Kommt Ihnen das bekannt vor? Es ist offensichtlich, dass es sich bei E-Books um eine disruptive Innovation handelt. E-Books sind keine „besseren“ Bücher: Sie haben gegenüber gedruckten Büchern sogar erhebliche Nachteile, weil sie z.B. nicht ohne Lesegerät funktionieren, nicht ins Regal gestellt oder verliehen werden können. Aber sie bieten einen ganz neuen Nutzen: Der Leser kann ein komplettes Bücherregal in seiner Jackentasche mit sich herumtragen. Er kann jedes beliebige Buch innerhalb von Sekunden herunterladen und mit dem Lesen beginnen, ob im Urlaub, in der U-Bahn oder auf dem Sofa. Ganz neue Produktformen sind möglich – von der einzelnen Kurzgeschichte bis zum 2000-Seiten-Epos, von bunten Multimedia-Apps bis zu nichtlinearen Erzählformen. Damit bieten E-Books die Chance, neue Bedürfnisse anzusprechen und sogar neue Käuferschichten zu erobern.

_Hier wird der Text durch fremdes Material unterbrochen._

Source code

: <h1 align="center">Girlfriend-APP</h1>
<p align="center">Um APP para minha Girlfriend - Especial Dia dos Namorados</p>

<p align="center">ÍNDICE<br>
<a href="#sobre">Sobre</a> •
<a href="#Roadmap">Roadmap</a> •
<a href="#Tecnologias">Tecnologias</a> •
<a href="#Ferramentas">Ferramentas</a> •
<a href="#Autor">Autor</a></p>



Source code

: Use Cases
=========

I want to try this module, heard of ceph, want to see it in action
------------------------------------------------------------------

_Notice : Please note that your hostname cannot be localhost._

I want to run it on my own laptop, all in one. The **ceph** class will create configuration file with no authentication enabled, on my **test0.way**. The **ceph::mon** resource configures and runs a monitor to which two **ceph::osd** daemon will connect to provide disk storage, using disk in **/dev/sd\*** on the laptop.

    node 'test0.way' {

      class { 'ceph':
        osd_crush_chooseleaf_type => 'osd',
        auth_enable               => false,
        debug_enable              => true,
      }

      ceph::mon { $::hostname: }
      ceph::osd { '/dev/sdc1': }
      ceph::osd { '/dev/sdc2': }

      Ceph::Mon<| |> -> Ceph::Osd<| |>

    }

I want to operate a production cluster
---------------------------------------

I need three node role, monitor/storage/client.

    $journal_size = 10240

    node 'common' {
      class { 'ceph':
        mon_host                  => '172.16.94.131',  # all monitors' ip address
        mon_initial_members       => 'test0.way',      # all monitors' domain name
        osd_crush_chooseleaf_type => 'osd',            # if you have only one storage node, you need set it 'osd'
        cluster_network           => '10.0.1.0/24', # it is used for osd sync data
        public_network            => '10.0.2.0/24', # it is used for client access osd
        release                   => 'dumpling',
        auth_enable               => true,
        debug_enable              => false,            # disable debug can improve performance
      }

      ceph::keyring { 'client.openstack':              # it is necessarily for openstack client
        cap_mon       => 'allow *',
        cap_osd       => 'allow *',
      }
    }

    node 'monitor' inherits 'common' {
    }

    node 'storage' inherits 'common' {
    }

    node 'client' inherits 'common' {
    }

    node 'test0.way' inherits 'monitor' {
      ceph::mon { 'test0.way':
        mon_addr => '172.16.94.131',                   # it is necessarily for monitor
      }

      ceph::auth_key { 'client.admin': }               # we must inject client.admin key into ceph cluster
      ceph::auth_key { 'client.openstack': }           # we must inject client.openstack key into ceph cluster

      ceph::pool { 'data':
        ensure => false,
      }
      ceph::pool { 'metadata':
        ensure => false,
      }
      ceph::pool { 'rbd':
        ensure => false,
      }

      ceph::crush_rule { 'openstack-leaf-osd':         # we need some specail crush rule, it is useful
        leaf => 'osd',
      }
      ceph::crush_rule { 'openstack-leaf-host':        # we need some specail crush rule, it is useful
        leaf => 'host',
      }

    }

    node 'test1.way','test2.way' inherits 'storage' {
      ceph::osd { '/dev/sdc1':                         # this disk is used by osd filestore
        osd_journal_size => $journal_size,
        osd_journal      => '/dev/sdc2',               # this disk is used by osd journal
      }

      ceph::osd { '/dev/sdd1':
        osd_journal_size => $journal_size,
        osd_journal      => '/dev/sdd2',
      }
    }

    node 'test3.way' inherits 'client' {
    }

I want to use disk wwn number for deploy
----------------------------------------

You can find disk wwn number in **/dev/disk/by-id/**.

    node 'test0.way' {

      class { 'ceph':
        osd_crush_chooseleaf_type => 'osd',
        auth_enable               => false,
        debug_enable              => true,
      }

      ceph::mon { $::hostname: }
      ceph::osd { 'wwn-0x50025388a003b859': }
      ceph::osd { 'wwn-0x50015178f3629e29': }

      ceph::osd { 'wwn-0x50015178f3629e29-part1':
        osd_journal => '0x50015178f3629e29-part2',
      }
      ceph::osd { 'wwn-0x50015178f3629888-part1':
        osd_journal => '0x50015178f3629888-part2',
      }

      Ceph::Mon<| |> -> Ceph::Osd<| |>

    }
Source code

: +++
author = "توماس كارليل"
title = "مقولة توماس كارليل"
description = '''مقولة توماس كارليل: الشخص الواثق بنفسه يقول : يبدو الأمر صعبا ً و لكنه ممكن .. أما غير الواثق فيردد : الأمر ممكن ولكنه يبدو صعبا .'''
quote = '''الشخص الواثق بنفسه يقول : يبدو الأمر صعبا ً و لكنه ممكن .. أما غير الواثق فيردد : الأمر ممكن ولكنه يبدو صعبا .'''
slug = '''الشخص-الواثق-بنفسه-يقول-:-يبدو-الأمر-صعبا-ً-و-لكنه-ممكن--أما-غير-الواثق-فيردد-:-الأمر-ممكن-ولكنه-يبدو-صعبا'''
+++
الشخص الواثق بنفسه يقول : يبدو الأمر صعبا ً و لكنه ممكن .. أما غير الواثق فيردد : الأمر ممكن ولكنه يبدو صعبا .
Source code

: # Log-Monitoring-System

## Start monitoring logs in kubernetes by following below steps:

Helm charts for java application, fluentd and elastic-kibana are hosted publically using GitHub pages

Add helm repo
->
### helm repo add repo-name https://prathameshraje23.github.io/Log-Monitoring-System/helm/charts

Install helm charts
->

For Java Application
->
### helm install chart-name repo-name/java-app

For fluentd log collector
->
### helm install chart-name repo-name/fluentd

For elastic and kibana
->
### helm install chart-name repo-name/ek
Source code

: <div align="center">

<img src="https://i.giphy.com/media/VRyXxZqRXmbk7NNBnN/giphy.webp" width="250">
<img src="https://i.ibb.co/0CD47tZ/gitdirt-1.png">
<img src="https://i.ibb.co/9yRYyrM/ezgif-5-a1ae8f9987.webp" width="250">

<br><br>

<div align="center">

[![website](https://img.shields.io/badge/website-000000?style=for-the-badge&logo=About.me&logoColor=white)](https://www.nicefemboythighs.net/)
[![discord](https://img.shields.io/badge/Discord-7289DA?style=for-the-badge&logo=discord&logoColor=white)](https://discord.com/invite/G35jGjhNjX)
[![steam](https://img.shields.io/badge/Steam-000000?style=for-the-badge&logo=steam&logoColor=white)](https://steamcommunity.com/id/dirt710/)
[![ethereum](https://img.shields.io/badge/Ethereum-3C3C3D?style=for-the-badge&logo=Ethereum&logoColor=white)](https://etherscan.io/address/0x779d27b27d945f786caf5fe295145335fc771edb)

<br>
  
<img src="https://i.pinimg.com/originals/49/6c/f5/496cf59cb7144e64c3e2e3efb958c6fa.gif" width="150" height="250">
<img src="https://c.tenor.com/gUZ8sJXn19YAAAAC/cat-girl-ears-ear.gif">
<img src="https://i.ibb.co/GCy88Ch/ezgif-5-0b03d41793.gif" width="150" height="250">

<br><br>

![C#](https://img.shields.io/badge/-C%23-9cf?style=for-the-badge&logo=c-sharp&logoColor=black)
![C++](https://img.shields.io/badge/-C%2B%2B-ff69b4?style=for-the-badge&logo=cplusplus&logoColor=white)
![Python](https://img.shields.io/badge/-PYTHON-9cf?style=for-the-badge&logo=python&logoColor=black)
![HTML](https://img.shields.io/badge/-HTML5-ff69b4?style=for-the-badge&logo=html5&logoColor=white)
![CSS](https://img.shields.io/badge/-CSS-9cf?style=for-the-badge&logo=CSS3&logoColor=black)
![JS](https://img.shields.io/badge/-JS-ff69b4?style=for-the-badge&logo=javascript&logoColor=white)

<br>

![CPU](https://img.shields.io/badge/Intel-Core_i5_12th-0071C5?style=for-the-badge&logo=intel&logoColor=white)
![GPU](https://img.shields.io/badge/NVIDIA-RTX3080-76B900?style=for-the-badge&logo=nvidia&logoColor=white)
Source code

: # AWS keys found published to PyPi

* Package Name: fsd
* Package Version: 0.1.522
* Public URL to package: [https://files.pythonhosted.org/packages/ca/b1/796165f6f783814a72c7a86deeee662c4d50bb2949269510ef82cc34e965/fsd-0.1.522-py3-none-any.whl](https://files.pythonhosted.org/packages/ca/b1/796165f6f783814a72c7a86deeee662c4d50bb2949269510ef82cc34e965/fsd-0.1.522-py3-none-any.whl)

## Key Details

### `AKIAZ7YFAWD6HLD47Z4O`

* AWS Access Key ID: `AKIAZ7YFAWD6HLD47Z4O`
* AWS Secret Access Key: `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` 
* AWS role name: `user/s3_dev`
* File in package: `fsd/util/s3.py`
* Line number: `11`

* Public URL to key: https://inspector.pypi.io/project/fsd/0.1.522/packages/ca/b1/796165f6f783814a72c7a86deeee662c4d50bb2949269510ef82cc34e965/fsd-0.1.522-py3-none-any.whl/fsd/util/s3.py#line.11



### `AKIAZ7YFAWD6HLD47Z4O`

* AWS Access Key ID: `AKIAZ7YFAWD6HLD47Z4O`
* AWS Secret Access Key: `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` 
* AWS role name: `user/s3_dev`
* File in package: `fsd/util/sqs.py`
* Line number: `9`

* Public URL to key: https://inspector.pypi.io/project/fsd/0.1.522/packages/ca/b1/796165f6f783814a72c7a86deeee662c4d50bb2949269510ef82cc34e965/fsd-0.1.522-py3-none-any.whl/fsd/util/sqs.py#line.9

Der Haken ist: E-Books verschieben die Markt-Spielregeln. Plötzlich ist für den Erfolg nicht mehr die Präsenz auf der Ladenfläche, sondern beispielsweise die Aufmerksamkeit in sozialen Medien wichtig. Doch wenn es darum geht, die neuen Chancen zu nutzen, dann sind es meist kleine Start-Ups und unbekannte Autoren, die konsequent neue Wege gehen. Die etablierten Marktführer haben zu viel zu verlieren – man will ja seine bestehenden Partner nicht verärgern. Statt selbst die Technologie voranzutreiben, die das eigene Kerngeschäft auf Dauer zerstören wird, versucht man, diese Zerstörung möglichst lange hinauszuzögern. Dies kann man beispielsweise am prohibitiven Pricing für E-Book-Ausgaben von Hardcovern deutlich erkennen.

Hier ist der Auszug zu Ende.